8/7 運動不足の娘を誘って、モルゲンロートに染まる逆さマッターホルンを見ようと夜明け前にリッフェルゼーまで歩いて下る。リッフェルゼーで丁度マッターホルンの頂上が朝日に照らされるのに間に合った。もう一つの山かげの池にはモンテローザが映っている。始発の電車でホテルへ戻り、朝食。

     
またまた、黎明のマッターホルン   リッフェルゼーの逆さマッターホルン  手前はワタスゲ
   
 リッフェルゼー(小) 山陰の小湖に映るモンテローザとリスカム  湖辺の羊群


 今日はツェルマットに別れを告げて、シャモニーへ向かう。ツェルマットでは丸一日快晴に恵まれて、マッターホルンの姿を満喫出来た。次に来る機会があれば、一週間ほど滞在していろんなハイキングコースを歩いてみたいものだ。
 ツェルマットから一駅、鉄道で下り、テーシュ(ここから先、ツェルマットへは車は入れない)から、バスでシャモニーへ向かう。国境の峠を越えて下ってゆくとシャモニーの町に入る。この辺りの道はロードバイクのサイクリストが多い。
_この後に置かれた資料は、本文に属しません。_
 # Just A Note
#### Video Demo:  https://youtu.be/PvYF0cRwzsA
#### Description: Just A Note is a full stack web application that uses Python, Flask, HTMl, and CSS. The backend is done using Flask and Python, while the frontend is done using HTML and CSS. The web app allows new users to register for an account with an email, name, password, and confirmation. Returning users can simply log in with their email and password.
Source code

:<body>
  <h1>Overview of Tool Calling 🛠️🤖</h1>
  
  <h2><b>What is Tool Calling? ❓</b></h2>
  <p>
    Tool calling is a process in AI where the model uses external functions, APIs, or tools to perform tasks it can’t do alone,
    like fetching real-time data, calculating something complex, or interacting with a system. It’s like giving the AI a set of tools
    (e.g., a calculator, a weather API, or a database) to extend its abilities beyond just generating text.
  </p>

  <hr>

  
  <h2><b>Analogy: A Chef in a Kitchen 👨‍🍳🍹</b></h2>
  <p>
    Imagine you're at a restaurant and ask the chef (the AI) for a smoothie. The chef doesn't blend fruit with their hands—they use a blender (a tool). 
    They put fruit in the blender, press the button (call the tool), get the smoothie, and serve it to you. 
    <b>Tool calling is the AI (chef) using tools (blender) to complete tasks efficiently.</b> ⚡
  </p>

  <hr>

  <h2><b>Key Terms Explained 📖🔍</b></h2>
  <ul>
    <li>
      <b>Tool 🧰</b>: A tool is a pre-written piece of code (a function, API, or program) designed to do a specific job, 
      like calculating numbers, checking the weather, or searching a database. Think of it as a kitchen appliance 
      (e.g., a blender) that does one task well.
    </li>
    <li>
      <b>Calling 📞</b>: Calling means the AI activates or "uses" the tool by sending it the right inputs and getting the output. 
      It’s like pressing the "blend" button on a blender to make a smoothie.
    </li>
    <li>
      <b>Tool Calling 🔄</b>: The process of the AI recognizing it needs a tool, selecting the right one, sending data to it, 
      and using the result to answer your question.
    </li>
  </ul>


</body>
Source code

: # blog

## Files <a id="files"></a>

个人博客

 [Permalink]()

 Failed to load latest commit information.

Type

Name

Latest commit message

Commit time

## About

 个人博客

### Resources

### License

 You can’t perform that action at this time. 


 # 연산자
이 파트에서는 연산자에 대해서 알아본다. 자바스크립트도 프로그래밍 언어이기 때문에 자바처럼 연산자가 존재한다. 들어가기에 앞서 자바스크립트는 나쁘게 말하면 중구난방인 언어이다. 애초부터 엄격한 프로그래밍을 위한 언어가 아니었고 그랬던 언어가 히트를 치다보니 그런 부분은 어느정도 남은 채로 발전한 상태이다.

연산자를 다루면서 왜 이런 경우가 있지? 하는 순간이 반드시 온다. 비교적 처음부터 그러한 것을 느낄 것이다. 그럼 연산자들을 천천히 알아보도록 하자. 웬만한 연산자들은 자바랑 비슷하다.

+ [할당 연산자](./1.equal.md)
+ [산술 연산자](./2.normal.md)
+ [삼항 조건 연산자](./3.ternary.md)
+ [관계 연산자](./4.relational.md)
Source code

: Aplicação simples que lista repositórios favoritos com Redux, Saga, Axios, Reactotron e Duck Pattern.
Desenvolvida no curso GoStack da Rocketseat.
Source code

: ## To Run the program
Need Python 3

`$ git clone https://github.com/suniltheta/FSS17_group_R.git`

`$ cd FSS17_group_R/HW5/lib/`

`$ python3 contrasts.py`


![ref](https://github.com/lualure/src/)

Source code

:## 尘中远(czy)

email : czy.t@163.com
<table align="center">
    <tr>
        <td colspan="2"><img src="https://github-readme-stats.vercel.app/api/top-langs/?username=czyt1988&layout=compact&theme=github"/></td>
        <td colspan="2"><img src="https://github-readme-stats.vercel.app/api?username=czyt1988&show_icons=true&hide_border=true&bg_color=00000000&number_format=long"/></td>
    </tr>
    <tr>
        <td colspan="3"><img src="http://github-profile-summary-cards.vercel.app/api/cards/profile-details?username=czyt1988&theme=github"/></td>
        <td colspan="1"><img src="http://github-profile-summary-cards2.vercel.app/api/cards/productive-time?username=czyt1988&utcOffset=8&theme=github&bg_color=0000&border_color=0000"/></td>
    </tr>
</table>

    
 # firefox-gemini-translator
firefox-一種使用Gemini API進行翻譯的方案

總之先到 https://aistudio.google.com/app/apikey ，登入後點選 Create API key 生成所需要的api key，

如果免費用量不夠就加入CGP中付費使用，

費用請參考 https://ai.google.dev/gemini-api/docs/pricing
さすが自転車王国フランスだ。

     
ツェルマットからテーシュへ   バスからの風景  バスからの風景
     
バスからの風景(葡萄畑)  昼食を摂ったマルシェ  サイクリスト 


 ホテルにチェックインして、直ちにゴンドラの乗り場に向かう。今日は日曜日とあって凄い人混みだ。一時間以上待ってやっとエギーユ・ドゥ・ミディ展望台へのゴンドラに乗り込む。1回ゴンドラを乗り換えて、岩壁を垂直に昇ってゆくような感じで頂上駅に到着する。エレベーターで最高地点の展望台(3842m)に上がる。
 すぐ傍の岩峰にロッククライマーがへばり付いている。
 モンブランはと、稜線を眼で辿ると、丸い雪で真っ白の頂上が見える。ヨーロッパ最高峰がかくも簡単にすぐ目の前に見えるとは凄いと感嘆する。登山ルートをこちらに下ってくる何パーティーかの登山者が点々と見える。眼下の雪原には一群のテントが見える。モンブラン登山は無理でも、ここにテントを張ってみたい。反対側に目をやるとグランドジョラスやそこにつづく針峰群がみえる。まさに絶景である。アッ、遙か向こうにマッターホルンが見えている。
 景色に酔った。

     
モンブラン山頂  グランドジョラス  イタリア方面の眺め 
     
マッターホルン遠望   シャモニーの町を見下ろす 岩峰を登るクライマー 
     
 雪原のテント 頂上の展望台  シャモニーの町から見た展望台 



8/8 いよいよ今回のスイス旅行も終わりとなった。バスでジュネーブ空港まで行き、娘と別れる。娘はこれから鉄道でパリに向かい、八月いっぱい、フランスを廻るとのこと。我々ツアー一行はアムステルダム経由で大阪に帰る。